From the records below, output exactly the lines running from the line containing "sa vrátia ()" through the line containing "diagonále $d +", and no others.

(EXERCISE MATERIAL)

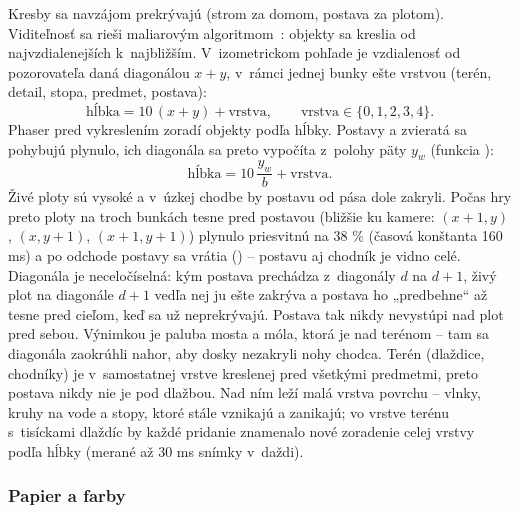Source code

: \documentclass[11pt, a4paper]{article}
\begin{document}
Kresby sa navzájom prekrývajú (strom za domom, postava za plotom). Viditeľnosť sa rieši
maliarovým algoritmom~\cite[kap.~7]{Sobota2024}: objekty sa kreslia od najvzdialenejších
k~najbližším. V~izometrickom pohľade je vzdialenosť od pozorovateľa daná diagonálou $x + y$,
v~rámci jednej bunky ešte vrstvou (terén, detail, stopa, predmet, postava):
\begin{equation}
  \text{hĺbka} = 10\,(x + y) + \text{vrstva}, \qquad \text{vrstva} \in \{0, 1, 2, 3, 4\}.
\end{equation}
Phaser pred vykreslením zoradí objekty podľa hĺbky. Postavy a zvieratá sa pohybujú plynulo,
ich diagonála sa preto vypočíta z~polohy päty $y_w$ (funkcia ):
\begin{equation}
  \text{hĺbka} = 10\,\frac{y_w}{b} + \text{vrstva}.
\end{equation}
Živé ploty sú vysoké a v~úzkej chodbe by postavu od pása dole zakryli. Počas hry preto ploty
na troch bunkách tesne pred postavou (bližšie ku kamere: $(x{+}1, y)$, $(x, y{+}1)$,
$(x{+}1, y{+}1)$) plynulo priesvitnú na 38 \% (časová konštanta 160 ms) a po odchode postavy
sa vrátia () – postavu aj chodník je vidno celé.
Diagonála je neceločíselná: kým postava prechádza z~diagonály $d$ na $d + 1$, živý plot na
diagonále $d + 1$ vedľa nej ju ešte zakrýva a postava ho „predbehne“ až tesne pred cieľom,
keď sa už neprekrývajú. Postava tak nikdy nevystúpi nad plot pred sebou. Výnimkou je paluba
mosta a móla, ktorá je nad terénom – tam sa diagonála zaokrúhli nahor, aby dosky nezakryli
nohy chodca. Terén (dlaždice, chodníky) je v~samostatnej vrstve kreslenej pred všetkými
predmetmi, preto postava nikdy nie je pod dlažbou. Nad ním leží malá vrstva povrchu – vlnky,
kruhy na vode a stopy, ktoré stále vznikajú a zanikajú; vo vrstve terénu s~tisíckami dlaždíc
by každé pridanie znamenalo nové zoradenie celej vrstvy podľa hĺbky (merané až 30 ms snímky
v~daždi).

\subsubsection{Papier a farby}
\end{document}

(End EXERCISE MATERIAL)

**ANSWER TO THE PROBLEM**
sa vrátia () – postavu aj chodník je vidno celé.
Diagonála je neceločíselná: kým postava prechádza z~diagonály $d$ na $d + 1$, živý plot na
diagonále $d + 1$ vedľa nej ju ešte zakrýva a postava ho „predbehne“ až tesne pred cieľom,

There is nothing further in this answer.